Cue Peter Allen singing Everything Old Is New Again. The Media Research Center and Eyeblast TV gives us a look at 30 years of progressive energy policy. We’ve gone from apologetic surrender to malaise to sanctimoniously celebrating it, but otherwise it all has that familiar ring to it:
Now, of course, we hear Carter’s malaise speech wrapped in terms of global citizenship; of course we can’t expect to have climate-controlled homes and eat what we want, unless we get the world’s permission to do so! We can’t drill our own oil because it won’t solve anything, but let’s sue OPEC for not drilling more of theirs.What we have is two different approaches in economic policy. The Democrats, and especially Barack Obama, believe in constricted supply and so want to regulate demand.
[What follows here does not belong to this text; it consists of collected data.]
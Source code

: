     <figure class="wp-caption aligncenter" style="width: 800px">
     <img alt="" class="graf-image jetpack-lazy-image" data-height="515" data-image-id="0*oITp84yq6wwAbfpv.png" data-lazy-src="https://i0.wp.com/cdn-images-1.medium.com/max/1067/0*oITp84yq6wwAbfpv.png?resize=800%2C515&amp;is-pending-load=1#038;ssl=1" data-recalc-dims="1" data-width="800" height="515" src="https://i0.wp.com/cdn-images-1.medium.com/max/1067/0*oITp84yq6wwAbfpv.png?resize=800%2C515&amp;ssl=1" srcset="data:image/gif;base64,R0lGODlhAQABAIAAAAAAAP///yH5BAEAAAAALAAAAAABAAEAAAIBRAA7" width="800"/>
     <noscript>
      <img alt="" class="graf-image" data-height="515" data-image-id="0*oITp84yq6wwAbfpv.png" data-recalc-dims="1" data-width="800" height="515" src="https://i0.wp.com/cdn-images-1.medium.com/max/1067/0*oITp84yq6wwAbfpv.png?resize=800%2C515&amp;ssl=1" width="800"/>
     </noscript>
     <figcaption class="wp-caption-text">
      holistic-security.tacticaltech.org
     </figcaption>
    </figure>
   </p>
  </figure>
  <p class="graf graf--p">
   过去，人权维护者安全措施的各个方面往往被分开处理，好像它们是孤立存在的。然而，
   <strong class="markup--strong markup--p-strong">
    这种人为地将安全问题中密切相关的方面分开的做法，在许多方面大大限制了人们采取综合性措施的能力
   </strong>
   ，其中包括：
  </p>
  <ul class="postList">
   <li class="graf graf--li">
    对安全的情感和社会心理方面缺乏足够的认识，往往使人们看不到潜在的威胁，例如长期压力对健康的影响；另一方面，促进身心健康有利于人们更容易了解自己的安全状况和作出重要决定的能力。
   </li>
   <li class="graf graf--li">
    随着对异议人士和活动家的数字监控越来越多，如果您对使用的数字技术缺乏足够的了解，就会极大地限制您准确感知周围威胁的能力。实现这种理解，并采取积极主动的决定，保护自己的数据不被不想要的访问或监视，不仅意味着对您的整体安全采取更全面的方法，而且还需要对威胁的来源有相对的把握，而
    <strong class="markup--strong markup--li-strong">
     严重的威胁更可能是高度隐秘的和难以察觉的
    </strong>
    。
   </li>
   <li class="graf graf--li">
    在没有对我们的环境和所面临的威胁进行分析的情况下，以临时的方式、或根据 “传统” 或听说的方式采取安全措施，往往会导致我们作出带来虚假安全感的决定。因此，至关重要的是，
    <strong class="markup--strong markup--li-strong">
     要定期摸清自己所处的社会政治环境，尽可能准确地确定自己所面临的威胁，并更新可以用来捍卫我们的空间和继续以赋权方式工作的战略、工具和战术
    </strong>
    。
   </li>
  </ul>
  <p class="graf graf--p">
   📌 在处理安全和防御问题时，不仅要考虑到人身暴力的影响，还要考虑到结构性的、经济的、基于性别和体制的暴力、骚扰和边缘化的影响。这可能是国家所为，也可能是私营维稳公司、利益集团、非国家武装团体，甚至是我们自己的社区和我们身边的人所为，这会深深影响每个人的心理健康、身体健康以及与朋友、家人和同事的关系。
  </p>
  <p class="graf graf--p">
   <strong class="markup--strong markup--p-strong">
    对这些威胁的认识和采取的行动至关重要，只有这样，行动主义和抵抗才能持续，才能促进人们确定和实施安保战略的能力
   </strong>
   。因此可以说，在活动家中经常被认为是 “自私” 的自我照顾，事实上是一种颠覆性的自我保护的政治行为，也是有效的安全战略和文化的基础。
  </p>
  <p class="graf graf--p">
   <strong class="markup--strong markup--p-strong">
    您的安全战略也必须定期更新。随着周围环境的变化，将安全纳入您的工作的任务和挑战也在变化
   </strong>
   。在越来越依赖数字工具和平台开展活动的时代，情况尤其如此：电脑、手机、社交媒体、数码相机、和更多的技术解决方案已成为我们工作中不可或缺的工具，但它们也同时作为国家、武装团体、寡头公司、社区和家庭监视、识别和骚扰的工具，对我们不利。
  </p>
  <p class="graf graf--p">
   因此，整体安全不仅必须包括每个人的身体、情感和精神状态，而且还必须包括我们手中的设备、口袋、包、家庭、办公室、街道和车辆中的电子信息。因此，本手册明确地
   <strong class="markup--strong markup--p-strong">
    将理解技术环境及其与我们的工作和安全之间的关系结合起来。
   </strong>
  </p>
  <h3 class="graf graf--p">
Conservatives believe in boosting supply through open markets and deregulation rather than leaving resources in the ground, while encouraging the innovation that will bring the next era in energy production. The Right also wants to use nuclear power, which even Europe’s Left has managed to survive without getting a case of the vapors.
But it’s the difference between the politics of scarcity and the politics of abundance that most defines the two parties. It’s why the Democrats have been such pessimists about, well, everything, and why Republicans like Ronald Reagan have optimism about America’s economic future. It didn’t hurt that Reagan turned out to be correct as well as Right.